3. Failure to advise, or proffering wrong advice to a patient on the risk involved in a particular operation or course of treatment, especially if such an operation or course of treatment is likely to result in serious side effects like deformity or loss of an organ.
4. Failure to obtain the consent of the patient (informed or otherwise) before proceeding on any surgical procedure or course of treatment, when such consent was necessary.
Making a mistake in treatment e.g. amputation of the wrong limb, inadvertent termination of a pregnancy, prescribing the wrong drug in error for a correctly diagnosed ailment, etc.
5. Failure to refer or transfer a patient in good time when such a referral or transfer was necessary.
Failure to do anything that ought reasonably to have been done under any circumstance for the good of the patient.
6. Failure to see a patient as often as his medical condition warrants or to make proper notes of the practitioner’s observations and prescribed treatment during such visits or to communicate with the patient or his relation as may be necessary with regards to any developments, progress or prognosis in the patient’s condition.
Pursuant to it’s mandate, the MDCN, a body backed by the Medical and Dental Practitioners Act (2004) advanced its statutory function as provided within its legal framework to codify the rules of professional conduct for medical and dental practitioners in its Code of Medical Ethics in Nigeria, 2008. This code lays down the standard of acceptable medical and dental practice in Nigeria. Unfortunately, this law is mostly moribund as cases of medical litigations remain very negligible.
For instance, in one of the most celebrated cases of medical negligence in the case of First Bank Nigeria Plc. V. Banjo, the court averred that the following elements constitute medical negligence:
1. That the defendant owed the plaintiff a duty to exercise due care.

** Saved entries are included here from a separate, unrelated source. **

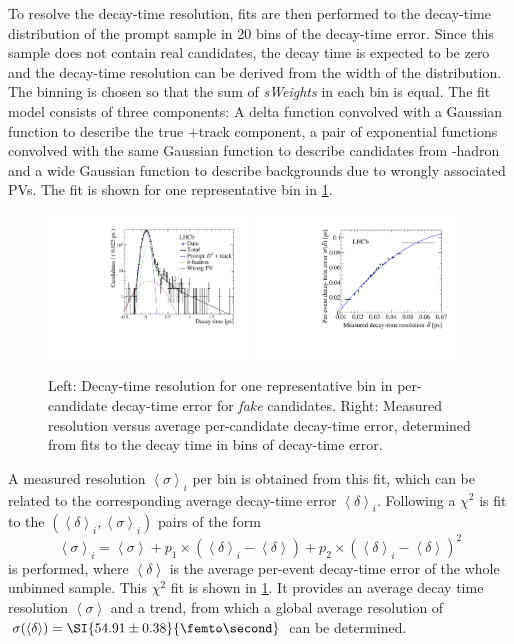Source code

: To resolve the decay-time resolution, fits are then performed to the decay-time distribution of the prompt sample in \num{20} bins of the decay-time error.
Since this sample does not contain real \Bz candidates, the decay time is expected to be zero and the decay-time resolution can be derived from the width of the distribution.
The binning is chosen so that the sum of \emph{sWeights} in each bin is equal.
The fit model consists of three components: A delta function convolved with a Gaussian function to describe the true \Dpm+track component, a pair of exponential functions convolved with the same Gaussian function to describe candidates from \bquark-hadron and a wide Gaussian function to describe backgrounds due to wrongly associated \ac{PV}s.
The fit is shown for one representative bin in \cref{fig:resolutionRepresentativeBin}.
\begin{figure}[tbp]
    \centering
    \includegraphics[width=0.48\textwidth]{09TimeFit/figs/resolution_Bin15.pdf}
    \includegraphics[width=0.48\textwidth]{09TimeFit/figs/resolution_chi2Fit.pdf}
    \caption{Left: Decay-time resolution for one representative bin in per-candidate decay-time error for \emph{fake} \Bz candidates.
    Right: Measured resolution versus average per-candidate decay-time error, determined from fits to the decay time in bins of decay-time error.}
    \label{fig:resolutionRepresentativeBin}
\end{figure}
A measured resolution $\left<\sigma\right>_i$ per bin is obtained from this fit, which can be related to the corresponding average decay-time error $\left<\delta\right>_i$.
Following a $\chi^2$ is fit to the $(\left<\delta\right>_i, \left<\sigma\right>_i)$ pairs of the form
\begin{equation}
\left<\sigma\right>_i=\left<\sigma\right>+p_1\times\left(\left<\delta\right>_i-\left<\delta\right>\right)+p_2\times\left(\left<\delta\right>_i-\left<\delta\right>\right)^2
\end{equation}
is performed, where $\left<\delta\right>$ is the average per-event decay-time error of the whole unbinned sample.
This $\chi^2$ fit is shown in \cref{fig:resolutionRepresentativeBin}.
It provides an average decay time resolution $\left<\sigma\right>$ and a trend, from which a global average resolution of \mbox{$\sigma\!\left(\left<\delta\right>\right)=\SI{54.91\pm0.38}{\femto\second}$} can be determined.

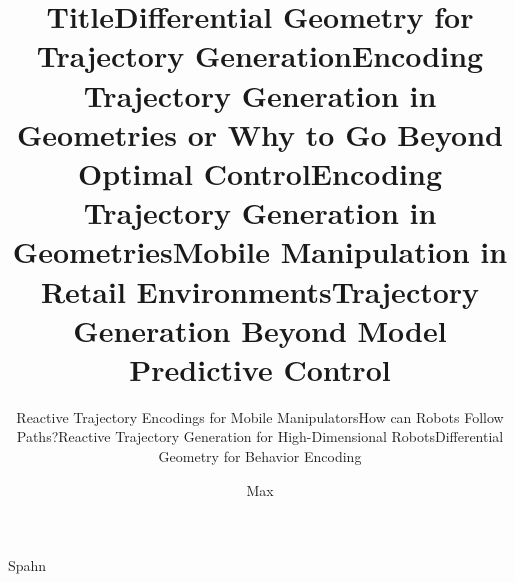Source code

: \title[Optional Subtitle]{Title}
\author{Max}{Spahn}

\title{Differential Geometry for Trajectory Generation}
\subtitle{Reactive Trajectory Encodings for Mobile Manipulators}
\title{Encoding Trajectory Generation in Geometries or Why to Go Beyond Optimal
Control}
\subtitle{}
\title{Encoding Trajectory Generation in Geometries}
\subtitle{How can Robots Follow Paths?}
\title{Mobile Manipulation in Retail Environments}
\subtitle{Reactive Trajectory Generation for High-Dimensional Robots}
\title{Trajectory Generation Beyond Model Predictive Control}
\subtitle{Differential Geometry for Behavior Encoding}

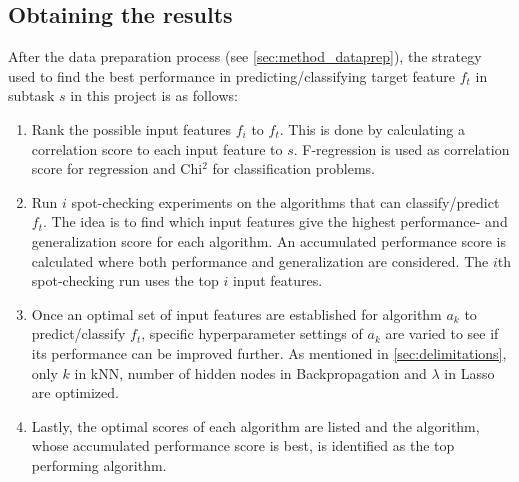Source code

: 	\subsection{Obtaining the results}
			After the data preparation process (see \ref{sec:method_dataprep}), the strategy used to find the best performance in predicting/classifying target feature $f_t$ in subtask $s$ in this project is as follows:
		\begin{enumerate}
			\item Rank the possible input features $f_i$ to $f_t$. This is done by calculating a correlation score to each input feature to $s$. F-regression is used as correlation score for regression and Chi$^2$ for classification problems.
			\item Run $i$ spot-checking experiments on the algorithms that can classify/predict $f_t$. The idea is to find which input features give the highest performance- and generalization score for each algorithm. An accumulated performance score is calculated where both performance and generalization are considered. The $i$th spot-checking run uses the top $i$ input features.
			\item Once an optimal set of input features are established for algorithm $a_k$ to predict/classify $f_t$, specific hyperparameter settings of $a_k$ are varied to see if its performance can be improved further. As mentioned in \ref{sec:delimitations}, only $k$ in kNN, number of hidden nodes in Backpropagation and $\lambda$ in Lasso are optimized.
			\item Lastly, the optimal scores of each algorithm are listed and the algorithm, whose accumulated performance score is best, is identified as the top performing algorithm.
		\end{enumerate}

2. That the defendant failed to exercise the due care, and;
3. That the defendant’s failure was the cause of the injury of the plaintiff.
In the case of Dr. Damisa, I will go on a limb to aver that if the Medical and Dental Practitioners Investigating Panel and the Medical and Dental Practitioners Disciplinary Tribunal were to have been petitioned to investigate the cause of his death, the doctor(s) at Rayyan Hospital may have been found culpable with respect to items 2, 3 and 5 of the scope of medical negligence as itemized above.
Nigerians must understand that seeking redress after glaring cases of medical negligence also helps the medical profession. It’s more unlikely for doctors to make silly mistakes where they know they are sure to be called to account for their actions. Evidence abound of doctors who faced investigation and punishment. The doctors who cared for Michael Jackson – Conrad Murray; and even the Spanish surgeon – AM who operated on late Nigerian first lady – Stella Obasanjo as well as several other people were made to pay for their incompetence. These things contribute a great deal in standardising the medical profession. Nigerian must discontinue this excessive godliness in favour of professional processes. Doctors need to be held accountable. Only then will Nigerians get the kind of Medicare they deserve!